TOMORROW, Saturday, March 30, is a diamond day for Reg and Iris Smith of Newton St Cyres. They were married 60 years ago on that day at Newton St Cyres and have lived in the village almost ever since.
Their children went to school there, they have four sons and one daughter plus six grandchildren.
They were married on Easter Monday, 1959, a fine day, and Iris had five bridesmaids and one page boy.
Iris is a Crockernwell lady, a Callard before she married. She had four sisters and two brothers. Reg, one of 13 children, was from Exmouth. He became a cook, working in Wickersons’s Bakery then the Devonia Cafe, making the cakes.
His National Service was with the Army Catering Corps, then back home to work at the Maer Bay Hotel in Exmouth.
Iris’s family moved around a bit. They were at Rockbeare during the last War and Iris well remembers the bombing.
They later moved to Broadclyst, then Poltimore and Oldridge with Iris going to school in Exeter and Crediton, then to Newton St Cyres.
On leaving school Iris worked at the Crediton Crisp Factory beside the Crediton Inn on Mill Street, training as a State Enrolled Nurse at the City Hospital in Exeter.
Iris loved dancing, often coming into Crediton where the late Reg and Vi Botterell ran dances and she won many dancing competitions throughout the area.
That was how she and Reg met. Iris and a friend would take the bus into Exeter, then train to Exmouth to go dancing at The Regal. Reg would walk her to the station and then Iris and her friend Ivy would walk home from Exeter in their evening finery.
Their first home on their own was when they moved into the new council house they now own at Newton St Cyres and where they still live.
For 25 years Reg worked at the Black Horse Cafe which became a Berni Inn on the edge of Exeter, then with the Quicke family at Newton before going to Exeter University as a porter for 15 years and at St Luke’s on Heavitree Road.
Before she had their children, Iris was a cook at Queen Elizabeth’s Grammar School for Boys at Crediton, the school her own sons had attended.
She later returned to nursing and then worked for a time with Reg at the University.
They played skittles, had a family team, the Extras and played darts.
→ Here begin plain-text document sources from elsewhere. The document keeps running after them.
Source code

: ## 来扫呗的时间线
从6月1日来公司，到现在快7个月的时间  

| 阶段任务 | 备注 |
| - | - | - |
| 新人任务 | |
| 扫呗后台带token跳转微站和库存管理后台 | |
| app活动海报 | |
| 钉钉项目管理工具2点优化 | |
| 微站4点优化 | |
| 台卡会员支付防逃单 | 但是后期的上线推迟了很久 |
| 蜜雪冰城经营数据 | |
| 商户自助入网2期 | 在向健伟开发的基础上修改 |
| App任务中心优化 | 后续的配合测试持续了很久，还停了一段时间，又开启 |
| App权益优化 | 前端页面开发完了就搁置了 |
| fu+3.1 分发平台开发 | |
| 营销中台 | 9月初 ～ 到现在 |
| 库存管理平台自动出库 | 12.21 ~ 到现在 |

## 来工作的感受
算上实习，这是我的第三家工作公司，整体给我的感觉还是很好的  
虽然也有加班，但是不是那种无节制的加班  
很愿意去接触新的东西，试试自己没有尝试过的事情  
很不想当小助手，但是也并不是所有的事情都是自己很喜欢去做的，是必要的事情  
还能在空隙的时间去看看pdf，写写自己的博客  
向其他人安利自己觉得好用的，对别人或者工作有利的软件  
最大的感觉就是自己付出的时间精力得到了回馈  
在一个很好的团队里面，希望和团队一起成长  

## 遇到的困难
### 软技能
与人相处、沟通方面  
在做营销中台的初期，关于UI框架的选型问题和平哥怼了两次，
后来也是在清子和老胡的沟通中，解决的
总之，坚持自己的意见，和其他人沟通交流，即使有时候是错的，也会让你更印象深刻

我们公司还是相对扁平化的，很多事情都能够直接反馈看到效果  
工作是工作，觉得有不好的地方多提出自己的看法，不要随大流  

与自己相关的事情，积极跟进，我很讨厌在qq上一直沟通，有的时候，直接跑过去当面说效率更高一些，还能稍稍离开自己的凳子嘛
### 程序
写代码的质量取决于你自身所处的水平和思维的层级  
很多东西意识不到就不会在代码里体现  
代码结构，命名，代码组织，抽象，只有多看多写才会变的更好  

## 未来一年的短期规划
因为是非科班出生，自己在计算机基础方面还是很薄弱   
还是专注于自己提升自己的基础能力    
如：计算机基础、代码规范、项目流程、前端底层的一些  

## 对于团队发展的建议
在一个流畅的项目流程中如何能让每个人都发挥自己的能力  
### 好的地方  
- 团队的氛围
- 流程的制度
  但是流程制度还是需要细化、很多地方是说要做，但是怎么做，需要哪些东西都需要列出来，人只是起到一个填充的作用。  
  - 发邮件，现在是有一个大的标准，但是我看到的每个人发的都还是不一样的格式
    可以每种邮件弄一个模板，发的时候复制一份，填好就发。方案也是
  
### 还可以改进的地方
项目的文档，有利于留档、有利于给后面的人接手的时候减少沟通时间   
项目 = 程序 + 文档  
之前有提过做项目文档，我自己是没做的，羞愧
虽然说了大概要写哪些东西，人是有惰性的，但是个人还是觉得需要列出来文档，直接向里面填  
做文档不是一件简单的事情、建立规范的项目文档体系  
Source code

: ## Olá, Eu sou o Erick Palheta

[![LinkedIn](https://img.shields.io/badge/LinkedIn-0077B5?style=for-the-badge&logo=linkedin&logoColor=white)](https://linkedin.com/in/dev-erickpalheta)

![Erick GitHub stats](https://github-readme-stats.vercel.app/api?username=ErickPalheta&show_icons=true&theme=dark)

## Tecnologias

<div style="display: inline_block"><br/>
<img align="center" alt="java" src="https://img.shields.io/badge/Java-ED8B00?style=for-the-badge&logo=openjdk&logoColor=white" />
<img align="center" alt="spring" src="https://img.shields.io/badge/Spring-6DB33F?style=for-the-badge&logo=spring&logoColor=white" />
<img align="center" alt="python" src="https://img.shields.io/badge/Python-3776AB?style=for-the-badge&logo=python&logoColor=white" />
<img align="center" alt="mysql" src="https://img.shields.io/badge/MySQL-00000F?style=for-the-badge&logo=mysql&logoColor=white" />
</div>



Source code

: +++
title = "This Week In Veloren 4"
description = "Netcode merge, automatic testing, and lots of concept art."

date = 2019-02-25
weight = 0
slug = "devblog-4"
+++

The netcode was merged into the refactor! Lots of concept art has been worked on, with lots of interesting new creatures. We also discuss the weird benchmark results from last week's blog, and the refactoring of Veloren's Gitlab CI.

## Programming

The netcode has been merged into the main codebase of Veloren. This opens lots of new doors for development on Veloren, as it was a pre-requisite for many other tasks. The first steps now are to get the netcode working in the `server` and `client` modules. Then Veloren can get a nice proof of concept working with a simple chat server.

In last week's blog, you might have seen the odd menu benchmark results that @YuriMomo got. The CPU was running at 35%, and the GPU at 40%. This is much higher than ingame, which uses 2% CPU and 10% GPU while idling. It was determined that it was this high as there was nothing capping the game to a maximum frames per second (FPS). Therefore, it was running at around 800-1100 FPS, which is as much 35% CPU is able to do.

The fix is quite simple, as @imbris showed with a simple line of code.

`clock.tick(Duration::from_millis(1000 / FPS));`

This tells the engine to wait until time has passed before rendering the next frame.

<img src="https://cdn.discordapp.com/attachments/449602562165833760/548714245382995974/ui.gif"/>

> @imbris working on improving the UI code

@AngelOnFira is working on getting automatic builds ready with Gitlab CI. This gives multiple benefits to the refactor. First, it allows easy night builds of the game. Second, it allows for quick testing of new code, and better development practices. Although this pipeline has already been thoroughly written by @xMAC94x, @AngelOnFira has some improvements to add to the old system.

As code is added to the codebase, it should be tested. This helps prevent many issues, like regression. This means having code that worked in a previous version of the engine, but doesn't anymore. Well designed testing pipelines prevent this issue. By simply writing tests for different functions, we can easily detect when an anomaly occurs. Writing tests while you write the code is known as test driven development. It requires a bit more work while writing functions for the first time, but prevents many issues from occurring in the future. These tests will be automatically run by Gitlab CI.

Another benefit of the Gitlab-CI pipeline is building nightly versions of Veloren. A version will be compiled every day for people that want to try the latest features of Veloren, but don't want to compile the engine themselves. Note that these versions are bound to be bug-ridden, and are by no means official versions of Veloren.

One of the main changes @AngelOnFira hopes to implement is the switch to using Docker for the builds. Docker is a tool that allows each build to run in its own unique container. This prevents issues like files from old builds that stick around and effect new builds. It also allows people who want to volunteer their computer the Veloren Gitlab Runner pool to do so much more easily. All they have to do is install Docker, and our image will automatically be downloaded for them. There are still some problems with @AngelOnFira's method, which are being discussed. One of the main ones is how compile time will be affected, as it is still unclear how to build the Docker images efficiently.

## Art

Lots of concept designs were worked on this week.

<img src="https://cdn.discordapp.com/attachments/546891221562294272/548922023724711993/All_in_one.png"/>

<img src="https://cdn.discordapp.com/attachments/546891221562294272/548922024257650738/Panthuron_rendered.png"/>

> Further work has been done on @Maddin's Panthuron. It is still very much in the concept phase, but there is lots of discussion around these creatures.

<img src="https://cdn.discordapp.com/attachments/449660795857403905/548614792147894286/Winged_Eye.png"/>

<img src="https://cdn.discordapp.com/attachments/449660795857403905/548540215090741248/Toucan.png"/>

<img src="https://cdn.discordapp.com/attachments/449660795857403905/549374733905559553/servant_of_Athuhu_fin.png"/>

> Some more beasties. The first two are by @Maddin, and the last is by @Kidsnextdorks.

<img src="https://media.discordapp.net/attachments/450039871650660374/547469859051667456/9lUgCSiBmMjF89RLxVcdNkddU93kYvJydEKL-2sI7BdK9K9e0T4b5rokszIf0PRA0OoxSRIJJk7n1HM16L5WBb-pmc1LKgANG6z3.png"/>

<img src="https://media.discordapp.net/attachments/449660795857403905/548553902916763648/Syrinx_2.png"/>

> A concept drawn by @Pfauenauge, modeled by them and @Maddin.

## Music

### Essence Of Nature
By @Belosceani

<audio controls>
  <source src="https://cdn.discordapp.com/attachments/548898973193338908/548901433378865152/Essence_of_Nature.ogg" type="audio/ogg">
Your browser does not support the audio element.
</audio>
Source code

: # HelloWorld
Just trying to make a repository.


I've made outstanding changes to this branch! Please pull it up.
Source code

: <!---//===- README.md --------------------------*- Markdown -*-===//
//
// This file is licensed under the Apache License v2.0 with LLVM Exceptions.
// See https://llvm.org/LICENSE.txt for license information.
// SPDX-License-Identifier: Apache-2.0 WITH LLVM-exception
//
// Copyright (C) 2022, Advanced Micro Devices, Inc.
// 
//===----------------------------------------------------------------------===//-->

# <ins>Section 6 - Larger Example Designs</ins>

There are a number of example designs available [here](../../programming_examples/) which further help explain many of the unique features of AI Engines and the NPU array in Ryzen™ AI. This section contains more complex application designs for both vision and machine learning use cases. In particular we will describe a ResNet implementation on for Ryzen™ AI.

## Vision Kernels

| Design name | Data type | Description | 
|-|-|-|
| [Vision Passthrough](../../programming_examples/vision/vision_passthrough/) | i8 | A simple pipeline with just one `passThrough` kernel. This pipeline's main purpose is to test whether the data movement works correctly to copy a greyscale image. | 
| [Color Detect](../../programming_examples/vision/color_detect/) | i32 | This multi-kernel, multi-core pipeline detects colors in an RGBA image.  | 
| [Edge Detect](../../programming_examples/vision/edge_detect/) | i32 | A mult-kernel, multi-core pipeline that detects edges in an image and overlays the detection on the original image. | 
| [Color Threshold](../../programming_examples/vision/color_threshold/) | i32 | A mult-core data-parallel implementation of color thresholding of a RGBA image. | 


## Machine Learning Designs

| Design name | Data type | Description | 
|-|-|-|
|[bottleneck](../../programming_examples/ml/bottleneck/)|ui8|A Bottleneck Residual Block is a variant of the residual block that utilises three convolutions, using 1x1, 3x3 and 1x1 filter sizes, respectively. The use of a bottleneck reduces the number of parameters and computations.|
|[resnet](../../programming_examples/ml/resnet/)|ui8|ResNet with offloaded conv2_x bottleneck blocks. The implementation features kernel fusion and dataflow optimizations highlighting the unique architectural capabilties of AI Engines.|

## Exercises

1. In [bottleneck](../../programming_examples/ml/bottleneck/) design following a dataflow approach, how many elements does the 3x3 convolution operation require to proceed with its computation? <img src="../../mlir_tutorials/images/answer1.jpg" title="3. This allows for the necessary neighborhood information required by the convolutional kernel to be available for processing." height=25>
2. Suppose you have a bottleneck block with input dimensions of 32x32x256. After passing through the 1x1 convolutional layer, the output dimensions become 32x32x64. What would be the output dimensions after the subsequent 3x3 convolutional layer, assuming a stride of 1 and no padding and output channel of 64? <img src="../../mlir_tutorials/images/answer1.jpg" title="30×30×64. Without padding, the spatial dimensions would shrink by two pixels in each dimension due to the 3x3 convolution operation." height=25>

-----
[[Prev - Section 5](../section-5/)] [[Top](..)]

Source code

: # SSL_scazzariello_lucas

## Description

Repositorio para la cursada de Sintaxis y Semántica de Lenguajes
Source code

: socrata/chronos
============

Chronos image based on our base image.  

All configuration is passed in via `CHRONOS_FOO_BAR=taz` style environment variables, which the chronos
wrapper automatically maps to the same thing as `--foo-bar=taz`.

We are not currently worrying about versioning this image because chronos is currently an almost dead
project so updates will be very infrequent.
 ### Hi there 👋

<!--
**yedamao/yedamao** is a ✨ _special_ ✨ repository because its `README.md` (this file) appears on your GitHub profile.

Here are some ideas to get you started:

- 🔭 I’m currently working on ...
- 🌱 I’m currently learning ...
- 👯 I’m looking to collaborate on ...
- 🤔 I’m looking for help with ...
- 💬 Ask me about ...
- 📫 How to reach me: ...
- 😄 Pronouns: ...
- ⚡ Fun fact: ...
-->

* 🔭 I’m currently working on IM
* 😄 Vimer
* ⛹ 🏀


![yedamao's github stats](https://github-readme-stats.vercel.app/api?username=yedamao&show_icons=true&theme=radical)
They raised hundreds of pounds for CLIC, the cancer charity, through dances and bingo evenings at Newton St Cyres.
Iris used to be a member of the Women’s Institute and the Mothers’ Union. For 11 years she won the cup for gaining most points at Newton St Cyres flower show.
Iris, who will be 84 this year and Reg, 86, will be celebrating their 60 years of marriage tomorrow evening with a party for family and friends.